Konsep berikutnya, menurutnya adalah perlu membedakan terlebih dulu antara wisata desa dan desa wisata.

"Wisata desa lebih pada profit oriented (orientasi keuntungan). Bagaimana kita membuat wisata desa itu mendapatkan keuntungan sebanyak-banyaknya. Biasanya ini butuh dana yang cukup besar. Karena kita membuat tempat wisata dan ornamennya, dan kita berprosesnya pada uang."

Sementara desa wisata lebih pada apa adanya wisata yang ada di desa. "Tidak boleh mengada-ada," tandasnya.

Tri Harjono mengingatkan, desa-desa yang ingin mengembangkan desa wisata dilarang untuk berpikir uang terlebih dulu. "Ketika kita mengembangkan desa wisata, jangan berpikir tentang uang yang didapatkan. Tetapi bagaimana kita bisa memberikan nilai tambah bagi masyarakat yang ada di (desa) situ. Bagaimana membangun kegotong-royongan dan pemberdayaan (masyarakat)," paparnya.

Ia lantas mencontohkan adanya ternak kambing etawa. Dengan konsep desa wisata, pengunjung desa wisata akan mendapat pembelajaran tentang cara beternaknya. Peternak tak hanya menjual ternaknya, tapi ada nilai tambah yang didapat dari kunjungan wisatawan ke desa wisata. Bahkan tak hanya warga yang memiliki ternak yang mendapat nilai tambah paket desa wisata, warga yang memiliki sawah bisa juga mendapat nilai tambah.
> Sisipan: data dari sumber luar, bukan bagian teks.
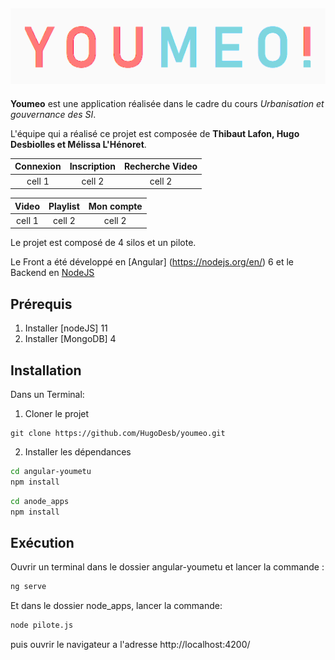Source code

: ![Logo](img/youemo-ban.png)
--------
**Youmeo** est une application réalisée dans le cadre du cours *Urbanisation et gouvernance des SI*.

L'équipe qui a réalisé ce projet est composée de **Thibaut Lafon, Hugo Desbiolles et Mélissa L'Hénoret**.

| **Connexion** | **Inscription** | **Recherche Video** | 
| :-----------: | :-------------: | :-----------------: | 
| cell 1        | cell 2          | cell 2              |

| **Video** | **Playlist** | **Mon compte** | 
| :-------: | :----------: | :------------: | 
| cell 1    | cell 2       | cell 2         |

Le projet est composé de 4 silos et un pilote.

Le Front a été développé en [Angular] (https://nodejs.org/en/) 6 et le Backend en [NodeJS](https://nodejs.org/en/)

## Prérequis
1. Installer [nodeJS] 11
2. Installer [MongoDB] 4

## Installation
Dans un Terminal:
1. Cloner le projet 
```
git clone https://github.com/HugoDesb/youmeo.git
```
2. Installer les dépendances
```bash
cd angular-youmetu
npm install
```

```bash
cd anode_apps
npm install
```
## Exécution
Ouvrir un terminal dans le dossier angular-youmetu et lancer la commande : 
```bash
ng serve
```

Et dans le dossier node_apps, lancer la commande:
```bash
node pilote.js
```
puis ouvrir le navigateur a l'adresse http://localhost:4200/



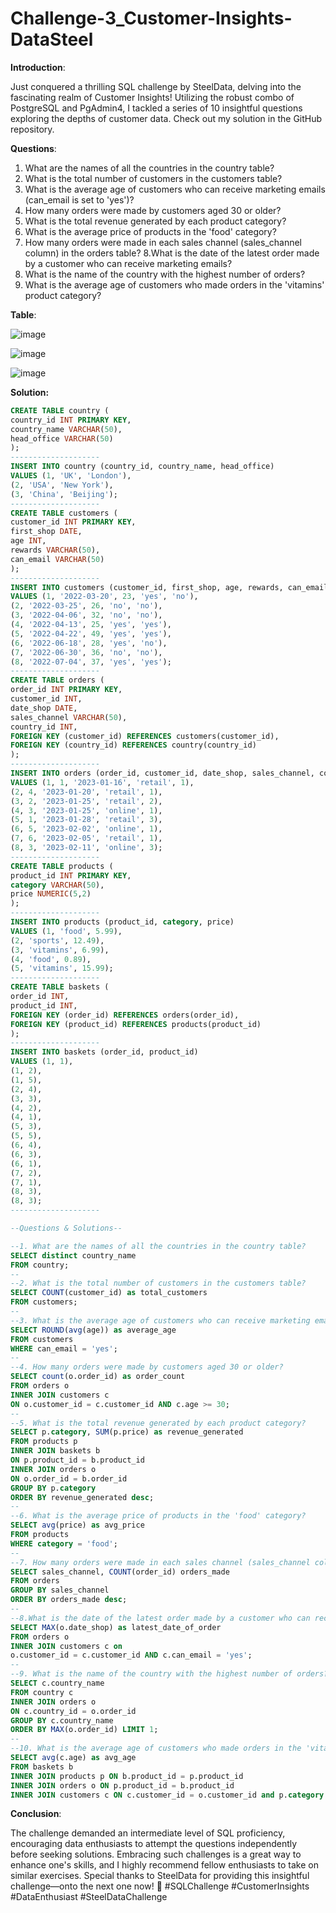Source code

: # Challenge-3_Customer-Insights-DataSteel

**Introduction**:

Just conquered a thrilling SQL challenge by SteelData, delving into the fascinating realm of Customer Insights! Utilizing the robust combo of PostgreSQL and PgAdmin4, I tackled a series of 10 insightful questions exploring the depths of customer data. Check out my solution in the GitHub repository.

**Questions**:

1. What are the names of all the countries in the country table?
2. What is the total number of customers in the customers table?
3. What is the average age of customers who can receive marketing emails (can_email is set to 'yes')?
4. How many orders were made by customers aged 30 or older?
5. What is the total revenue generated by each product category?
6. What is the average price of products in the 'food' category?
7. How many orders were made in each sales channel (sales_channel column) in the orders table?
8.What is the date of the latest order made by a customer who can receive marketing emails?
9. What is the name of the country with the highest number of orders?
10. What is the average age of customers who made orders in the 'vitamins' product category?


**Table**:

![image](https://github.com/4bhijeet341/Challenge-3_Customer-Insights-DataSteel-/assets/150332865/69554efb-6102-4372-b878-70c03925b36a)


![image](https://github.com/4bhijeet341/Challenge-3_Customer-Insights-DataSteel-/assets/150332865/53696a62-713f-43db-9b18-6180cca61f84)


![image](https://github.com/4bhijeet341/Challenge-3_Customer-Insights-DataSteel-/assets/150332865/d230075f-05c2-4c66-a1e6-e8921e59ba47)

**Solution:**

``` SQL
CREATE TABLE country (
country_id INT PRIMARY KEY,
country_name VARCHAR(50),
head_office VARCHAR(50)
);
--------------------
INSERT INTO country (country_id, country_name, head_office)
VALUES (1, 'UK', 'London'),
(2, 'USA', 'New York'),
(3, 'China', 'Beijing');
--------------------
CREATE TABLE customers (
customer_id INT PRIMARY KEY,
first_shop DATE,
age INT,
rewards VARCHAR(50),
can_email VARCHAR(50)
);
--------------------
INSERT INTO customers (customer_id, first_shop, age, rewards, can_email)
VALUES (1, '2022-03-20', 23, 'yes', 'no'),
(2, '2022-03-25', 26, 'no', 'no'),
(3, '2022-04-06', 32, 'no', 'no'),
(4, '2022-04-13', 25, 'yes', 'yes'),
(5, '2022-04-22', 49, 'yes', 'yes'),
(6, '2022-06-18', 28, 'yes', 'no'),
(7, '2022-06-30', 36, 'no', 'no'),
(8, '2022-07-04', 37, 'yes', 'yes');
--------------------
CREATE TABLE orders (
order_id INT PRIMARY KEY,
customer_id INT,
date_shop DATE,
sales_channel VARCHAR(50),
country_id INT,
FOREIGN KEY (customer_id) REFERENCES customers(customer_id),
FOREIGN KEY (country_id) REFERENCES country(country_id)
);
--------------------
INSERT INTO orders (order_id, customer_id, date_shop, sales_channel, country_id)
VALUES (1, 1, '2023-01-16', 'retail', 1),
(2, 4, '2023-01-20', 'retail', 1),
(3, 2, '2023-01-25', 'retail', 2),
(4, 3, '2023-01-25', 'online', 1),
(5, 1, '2023-01-28', 'retail', 3),
(6, 5, '2023-02-02', 'online', 1),
(7, 6, '2023-02-05', 'retail', 1),
(8, 3, '2023-02-11', 'online', 3);
--------------------
CREATE TABLE products (
product_id INT PRIMARY KEY,
category VARCHAR(50),
price NUMERIC(5,2)
);
--------------------
INSERT INTO products (product_id, category, price)
VALUES (1, 'food', 5.99),
(2, 'sports', 12.49),
(3, 'vitamins', 6.99),
(4, 'food', 0.89),
(5, 'vitamins', 15.99);
--------------------
CREATE TABLE baskets (
order_id INT,
product_id INT,
FOREIGN KEY (order_id) REFERENCES orders(order_id),
FOREIGN KEY (product_id) REFERENCES products(product_id)
);
--------------------
INSERT INTO baskets (order_id, product_id)
VALUES (1, 1),
(1, 2),
(1, 5),
(2, 4),
(3, 3),
(4, 2),
(4, 1),
(5, 3),
(5, 5),
(6, 4),
(6, 3),
(6, 1),
(7, 2),
(7, 1),
(8, 3),
(8, 3);
--------------------

--Questions & Solutions--

--1. What are the names of all the countries in the country table?
SELECT distinct country_name 
FROM country;
--
--2. What is the total number of customers in the customers table?
SELECT COUNT(customer_id) as total_customers
FROM customers;
--
--3. What is the average age of customers who can receive marketing emails (can_email is set to 'yes')?
SELECT ROUND(avg(age)) as average_age
FROM customers
WHERE can_email = 'yes';
--
--4. How many orders were made by customers aged 30 or older?
SELECT count(o.order_id) as order_count
FROM orders o
INNER JOIN customers c
ON o.customer_id = c.customer_id AND c.age >= 30;
--
--5. What is the total revenue generated by each product category?
SELECT p.category, SUM(p.price) as revenue_generated
FROM products p
INNER JOIN baskets b
ON p.product_id = b.product_id
INNER JOIN orders o
ON o.order_id = b.order_id
GROUP BY p.category
ORDER BY revenue_generated desc;
--
--6. What is the average price of products in the 'food' category?
SELECT avg(price) as avg_price
FROM products
WHERE category = 'food';
--
--7. How many orders were made in each sales channel (sales_channel column) in the orders table?
SELECT sales_channel, COUNT(order_id) orders_made
FROM orders
GROUP BY sales_channel
ORDER BY orders_made desc;
--
--8.What is the date of the latest order made by a customer who can receive marketing emails?
SELECT MAX(o.date_shop) as latest_date_of_order
FROM orders o
INNER JOIN customers c on
o.customer_id = c.customer_id AND c.can_email = 'yes';
--
--9. What is the name of the country with the highest number of orders?
SELECT c.country_name
FROM country c
INNER JOIN orders o
ON c.country_id = o.order_id
GROUP BY c.country_name
ORDER BY MAX(o.order_id) LIMIT 1;
--
--10. What is the average age of customers who made orders in the 'vitamins' product category?
SELECT avg(c.age) as avg_age
FROM baskets b
INNER JOIN products p ON b.product_id = p.product_id
INNER JOIN orders o ON p.product_id = b.product_id 
INNER JOIN customers c ON c.customer_id = o.customer_id and p.category ='vitamins';

```

**Conclusion**:

The challenge demanded an intermediate level of SQL proficiency, encouraging data enthusiasts to attempt the questions independently before seeking solutions. Embracing such challenges is a great way to enhance one's skills, and I highly recommend fellow enthusiasts to take on similar exercises. Special thanks to SteelData for providing this insightful challenge—onto the next one now! 🚀 #SQLChallenge #CustomerInsights #DataEnthusiast #SteelDataChallenge

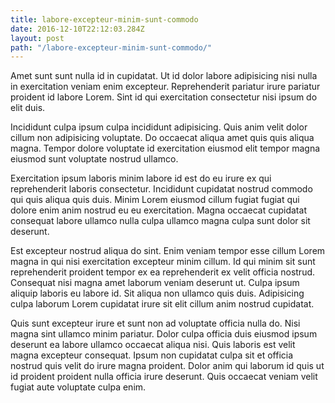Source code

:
 ```yaml
---
title: labore-excepteur-minim-sunt-commodo
date: 2016-12-10T22:12:03.284Z
layout: post
path: "/labore-excepteur-minim-sunt-commodo/"
---
```


Amet sunt sunt nulla id in cupidatat. Ut id dolor labore adipisicing nisi nulla in exercitation veniam enim excepteur. Reprehenderit pariatur irure pariatur proident id labore Lorem. Sint id qui exercitation consectetur nisi ipsum do elit duis.

Incididunt culpa ipsum culpa incididunt adipisicing. Quis anim velit dolor cillum non adipisicing voluptate. Do occaecat aliqua amet quis quis aliqua magna. Tempor dolore voluptate id exercitation eiusmod elit tempor magna eiusmod sunt voluptate nostrud ullamco.

Exercitation ipsum laboris minim labore id est do eu irure ex qui reprehenderit laboris consectetur. Incididunt cupidatat nostrud commodo qui quis aliqua quis duis. Minim Lorem eiusmod cillum fugiat fugiat qui dolore enim anim nostrud eu eu exercitation. Magna occaecat cupidatat consequat labore ullamco nulla culpa ullamco magna culpa sunt dolor sit deserunt.

Est excepteur nostrud aliqua do sint. Enim veniam tempor esse cillum Lorem magna in qui nisi exercitation excepteur minim cillum. Id qui minim sit sunt reprehenderit proident tempor ex ea reprehenderit ex velit officia nostrud. Consequat nisi magna amet laborum veniam deserunt ut. Culpa ipsum aliquip laboris eu labore id. Sit aliqua non ullamco quis duis. Adipisicing culpa laborum Lorem cupidatat irure sit elit cillum anim nostrud cupidatat.

Quis sunt excepteur irure et sunt non ad voluptate officia nulla do. Nisi magna sint ullamco minim pariatur. Dolor culpa officia duis eiusmod ipsum deserunt ea labore ullamco occaecat aliqua nisi. Quis laboris est velit magna excepteur consequat. Ipsum non cupidatat culpa sit et officia nostrud quis velit do irure magna proident. Dolor anim qui laborum id quis ut id proident proident nulla officia irure deserunt. Quis occaecat veniam velit fugiat aute voluptate culpa enim.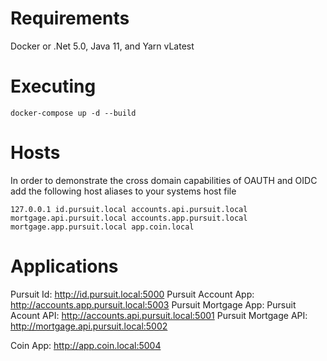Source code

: # Requirements
Docker or .Net 5.0, Java 11, and Yarn vLatest

# Executing
```docker-compose up -d --build```

# Hosts
In order to demonstrate the cross domain capabilities of OAUTH and OIDC add the following host aliases to your systems host file

```127.0.0.1 id.pursuit.local accounts.api.pursuit.local mortgage.api.pursuit.local accounts.app.pursuit.local mortgage.app.pursuit.local app.coin.local```

# Applications
Pursuit Id: http://id.pursuit.local:5000
Pursuit Account App: http://accounts.app.pursuit.local:5003
Pursuit Mortgage App:
Pursuit Acount API: http://accounts.api.pursuit.local:5001
Pursuit Mortgage API: http://mortgage.api.pursuit.local:5002

Coin App: http://app.coin.local:5004
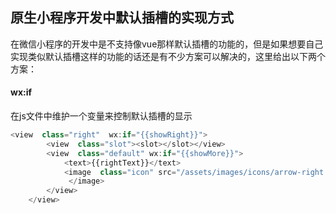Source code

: ## 原生小程序开发中默认插槽的实现方式
在微信小程序的开发中是不支持像vue那样默认插槽的功能的，但是如果想要自己实现类似默认插槽这样的功能的话还是有不少方案可以解决的，这里给出以下两个方案：
#### wx:if
在js文件中维护一个变量来控制默认插槽的显示
```js
<view  class="right"  wx:if="{{showRight}}">
	    <view  class="slot"><slot></slot></view>
	    <view  class="default" wx:if="{{showMore}}">
		    <text>{{rightText}}</text>
		    <image  class="icon" src="/assets/images/icons/arrow-right.png">
		     </image>
	    </view>
    </view>
```












<!--stackedit_data:
eyJoaXN0b3J5IjpbMTA2NzIwMDEyOCwtODgyNDYzNTM1LDIwND
AyOTc2MjJdfQ==
-->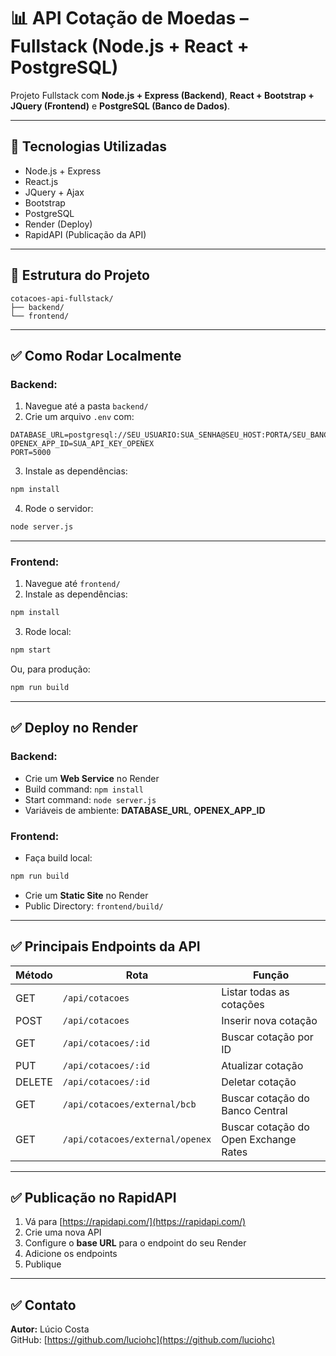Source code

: 
# 📊 API Cotação de Moedas – Fullstack (Node.js + React + PostgreSQL)

Projeto Fullstack com **Node.js + Express (Backend)**, **React + Bootstrap + JQuery (Frontend)** e **PostgreSQL (Banco de Dados)**.

---

## 📌 Tecnologias Utilizadas

- Node.js + Express
- React.js
- JQuery + Ajax
- Bootstrap
- PostgreSQL
- Render (Deploy)
- RapidAPI (Publicação da API)

---

## 📍 Estrutura do Projeto

```
cotacoes-api-fullstack/
├── backend/
└── frontend/
```

---

## ✅ Como Rodar Localmente

### Backend:

1. Navegue até a pasta `backend/`
2. Crie um arquivo `.env` com:

```
DATABASE_URL=postgresql://SEU_USUARIO:SUA_SENHA@SEU_HOST:PORTA/SEU_BANCO
OPENEX_APP_ID=SUA_API_KEY_OPENEX
PORT=5000
```

3. Instale as dependências:

```bash
npm install
```

4. Rode o servidor:

```bash
node server.js
```

---

### Frontend:

1. Navegue até `frontend/`
2. Instale as dependências:

```bash
npm install
```

3. Rode local:

```bash
npm start
```

Ou, para produção:

```bash
npm run build
```

---

## ✅ Deploy no Render

### Backend:

- Crie um **Web Service** no Render
- Build command: `npm install`
- Start command: `node server.js`
- Variáveis de ambiente: **DATABASE_URL**, **OPENEX_APP_ID**

### Frontend:

- Faça build local:

```bash
npm run build
```

- Crie um **Static Site** no Render
- Public Directory: `frontend/build/`

---

## ✅ Principais Endpoints da API

| Método | Rota | Função |
|---|---|---|
| GET | `/api/cotacoes` | Listar todas as cotações |
| POST | `/api/cotacoes` | Inserir nova cotação |
| GET | `/api/cotacoes/:id` | Buscar cotação por ID |
| PUT | `/api/cotacoes/:id` | Atualizar cotação |
| DELETE | `/api/cotacoes/:id` | Deletar cotação |
| GET | `/api/cotacoes/external/bcb` | Buscar cotação do Banco Central |
| GET | `/api/cotacoes/external/openex` | Buscar cotação do Open Exchange Rates |

---

## ✅ Publicação no RapidAPI

1. Vá para [https://rapidapi.com/](https://rapidapi.com/)
2. Crie uma nova API
3. Configure o **base URL** para o endpoint do seu Render
4. Adicione os endpoints
5. Publique

---

## ✅ Contato

**Autor:** Lúcio Costa  
GitHub: [https://github.com/luciohc](https://github.com/luciohc)

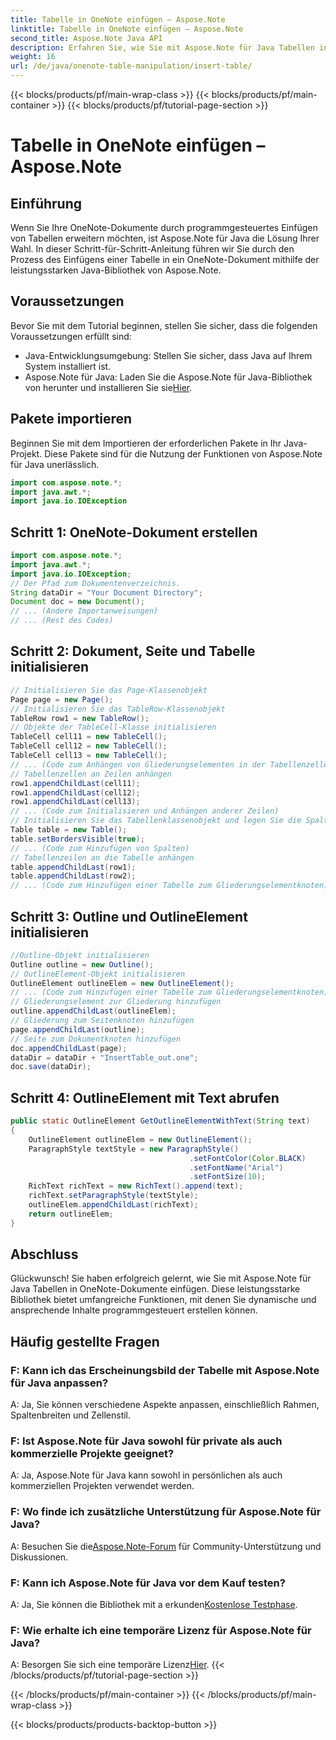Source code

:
 ```yaml
---
title: Tabelle in OneNote einfügen – Aspose.Note
linktitle: Tabelle in OneNote einfügen – Aspose.Note
second_title: Aspose.Note Java API
description: Erfahren Sie, wie Sie mit Aspose.Note für Java Tabellen in OneNote einfügen. Schritt-für-Schritt-Anleitung für die dynamische Inhaltserstellung. Werten Sie Ihre Dokumente mühelos auf.
weight: 16
url: /de/java/onenote-table-manipulation/insert-table/
---
```


{{< blocks/products/pf/main-wrap-class >}}
{{< blocks/products/pf/main-container >}}
{{< blocks/products/pf/tutorial-page-section >}}

# Tabelle in OneNote einfügen – Aspose.Note

## Einführung
Wenn Sie Ihre OneNote-Dokumente durch programmgesteuertes Einfügen von Tabellen erweitern möchten, ist Aspose.Note für Java die Lösung Ihrer Wahl. In dieser Schritt-für-Schritt-Anleitung führen wir Sie durch den Prozess des Einfügens einer Tabelle in ein OneNote-Dokument mithilfe der leistungsstarken Java-Bibliothek von Aspose.Note.
## Voraussetzungen
Bevor Sie mit dem Tutorial beginnen, stellen Sie sicher, dass die folgenden Voraussetzungen erfüllt sind:
- Java-Entwicklungsumgebung: Stellen Sie sicher, dass Java auf Ihrem System installiert ist.
-  Aspose.Note für Java: Laden Sie die Aspose.Note für Java-Bibliothek von herunter und installieren Sie sie[Hier](https://releases.aspose.com/note/java/).
## Pakete importieren
Beginnen Sie mit dem Importieren der erforderlichen Pakete in Ihr Java-Projekt. Diese Pakete sind für die Nutzung der Funktionen von Aspose.Note für Java unerlässlich.
```java
import com.aspose.note.*;
import java.awt.*;
import java.io.IOException
```

## Schritt 1: OneNote-Dokument erstellen
```java
import com.aspose.note.*;
import java.awt.*;
import java.io.IOException;
// Der Pfad zum Dokumentenverzeichnis.
String dataDir = "Your Document Directory";
Document doc = new Document();
// ... (Andere Importanweisungen)
// ... (Rest des Codes)
```
## Schritt 2: Dokument, Seite und Tabelle initialisieren
```java
// Initialisieren Sie das Page-Klassenobjekt
Page page = new Page();
// Initialisieren Sie das TableRow-Klassenobjekt
TableRow row1 = new TableRow();
// Objekte der TableCell-Klasse initialisieren
TableCell cell11 = new TableCell();
TableCell cell12 = new TableCell();
TableCell cell13 = new TableCell();
// ... (Code zum Anhängen von Gliederungselementen in der Tabellenzelle)
// Tabellenzellen an Zeilen anhängen
row1.appendChildLast(cell11);
row1.appendChildLast(cell12);
row1.appendChildLast(cell13);
// ... (Code zum Initialisieren und Anhängen anderer Zeilen)
// Initialisieren Sie das Tabellenklassenobjekt und legen Sie die Spaltenbreiten fest
Table table = new Table();
table.setBordersVisible(true);
// ... (Code zum Hinzufügen von Spalten)
// Tabellenzeilen an die Tabelle anhängen
table.appendChildLast(row1);
table.appendChildLast(row2);
// ... (Code zum Hinzufügen einer Tabelle zum Gliederungselementknoten)
```
## Schritt 3: Outline und OutlineElement initialisieren
```java
//Outline-Objekt initialisieren
Outline outline = new Outline();
// OutlineElement-Objekt initialisieren
OutlineElement outlineElem = new OutlineElement();
// ... (Code zum Hinzufügen einer Tabelle zum Gliederungselementknoten)
// Gliederungselement zur Gliederung hinzufügen
outline.appendChildLast(outlineElem);
// Gliederung zum Seitenknoten hinzufügen
page.appendChildLast(outline);
// Seite zum Dokumentknoten hinzufügen
doc.appendChildLast(page);
dataDir = dataDir + "InsertTable_out.one";
doc.save(dataDir);
```
## Schritt 4: OutlineElement mit Text abrufen
```java
public static OutlineElement GetOutlineElementWithText(String text)
{
    OutlineElement outlineElem = new OutlineElement();
    ParagraphStyle textStyle = new ParagraphStyle()
                                        .setFontColor(Color.BLACK)
                                        .setFontName("Arial")
                                        .setFontSize(10);
    RichText richText = new RichText().append(text);
    richText.setParagraphStyle(textStyle);
    outlineElem.appendChildLast(richText);
    return outlineElem;
} 
```
## Abschluss
Glückwunsch! Sie haben erfolgreich gelernt, wie Sie mit Aspose.Note für Java Tabellen in OneNote-Dokumente einfügen. Diese leistungsstarke Bibliothek bietet umfangreiche Funktionen, mit denen Sie dynamische und ansprechende Inhalte programmgesteuert erstellen können.
## Häufig gestellte Fragen
### F: Kann ich das Erscheinungsbild der Tabelle mit Aspose.Note für Java anpassen?
A: Ja, Sie können verschiedene Aspekte anpassen, einschließlich Rahmen, Spaltenbreiten und Zellenstil.
### F: Ist Aspose.Note für Java sowohl für private als auch kommerzielle Projekte geeignet?
A: Ja, Aspose.Note für Java kann sowohl in persönlichen als auch kommerziellen Projekten verwendet werden.
### F: Wo finde ich zusätzliche Unterstützung für Aspose.Note für Java?
 A: Besuchen Sie die[Aspose.Note-Forum](https://forum.aspose.com/c/note/28) für Community-Unterstützung und Diskussionen.
### F: Kann ich Aspose.Note für Java vor dem Kauf testen?
 A: Ja, Sie können die Bibliothek mit a erkunden[Kostenlose Testphase](https://releases.aspose.com/).
### F: Wie erhalte ich eine temporäre Lizenz für Aspose.Note für Java?
 A: Besorgen Sie sich eine temporäre Lizenz[Hier](https://purchase.aspose.com/temporary-license/).
{{< /blocks/products/pf/tutorial-page-section >}}

{{< /blocks/products/pf/main-container >}}
{{< /blocks/products/pf/main-wrap-class >}}

{{< blocks/products/products-backtop-button >}}
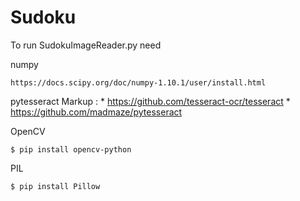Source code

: # Sudoku

To run SudokuImageReader.py need

numpy
```shell
https://docs.scipy.org/doc/numpy-1.10.1/user/install.html
```

pytesseract
 Markup :	* https://github.com/tesseract-ocr/tesseract
			* https://github.com/madmaze/pytesseract

OpenCV
```shell
$ pip install opencv-python
```

PIL
```shell
$ pip install Pillow
```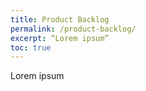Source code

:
 ```yaml
---
title: Product Backlog
permalink: /product-backlog/
excerpt: “Lorem ipsum”
toc: true
---
```


Lorem ipsum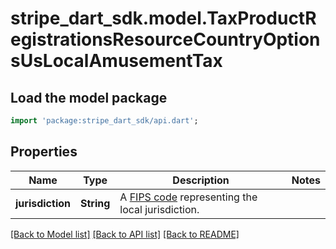 # stripe_dart_sdk.model.TaxProductRegistrationsResourceCountryOptionsUsLocalAmusementTax

## Load the model package
```dart
import 'package:stripe_dart_sdk/api.dart';
```

## Properties
Name | Type | Description | Notes
------------ | ------------- | ------------- | -------------
**jurisdiction** | **String** | A [FIPS code](https://www.census.gov/library/reference/code-lists/ansi.html) representing the local jurisdiction. | 

[[Back to Model list]](../README.md#documentation-for-models) [[Back to API list]](../README.md#documentation-for-api-endpoints) [[Back to README]](../README.md)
"Yang kita jual edukasinya," imbuhnya.

Dengan daya tarik apa adanya yang ada di desa, pengunjung dari kota bisa melepaskan kepenatannya dan mendapatkan kegembiraan saat berkunjung ke desa wisata.

"Permasalahannya adalah sering masyarakat tidak sabar (ingin segera mendapatkan hasil berupa kunjungan). Padahal perlu proses," ujarnya.

Proses ini termasuk membentuk karakter sosial masyarakat yang ramah dalam menyambut tamu, kepiawaian dalam memandu tamu, guyub-rukun dan kegotong-royongannya, serta karakter-karakter sosial dalam menyajikan ke-khas-an yang ada di desa wisata tersebut.

"Paket wisatanya ada welcome drink yang menyajikan minuman khas desa, lalu ada welcome dance. Bagaimana cara menyajikan (tarian menyambut tamu) yang bisa melibatkan pengunjung. Perlu trik, bagaimana wisatawan yang datang bisa ikut menari. Di sini perlu pemandu yang piawai," sebutnya.

Dengan melibatkan wisatawan desa wisata, ada pengalaman-pengalaman emosional yang bisa didapat dari kunjungan wisata ke desa yang membekas, yang bisa dibawa pulang ke kota.

Terakhir, Tri Harjono memberikan evaluasi perlunya pengorganisasian dalam kegiatan paket wisata. "Ketua pokdarwisnya perlu memberikan briefing (pengarahan) kepada anggotanya. Siapa tugas apa, siapa berbuat apa. Jangan sampai ada mis, benar-benar harus disiapkan."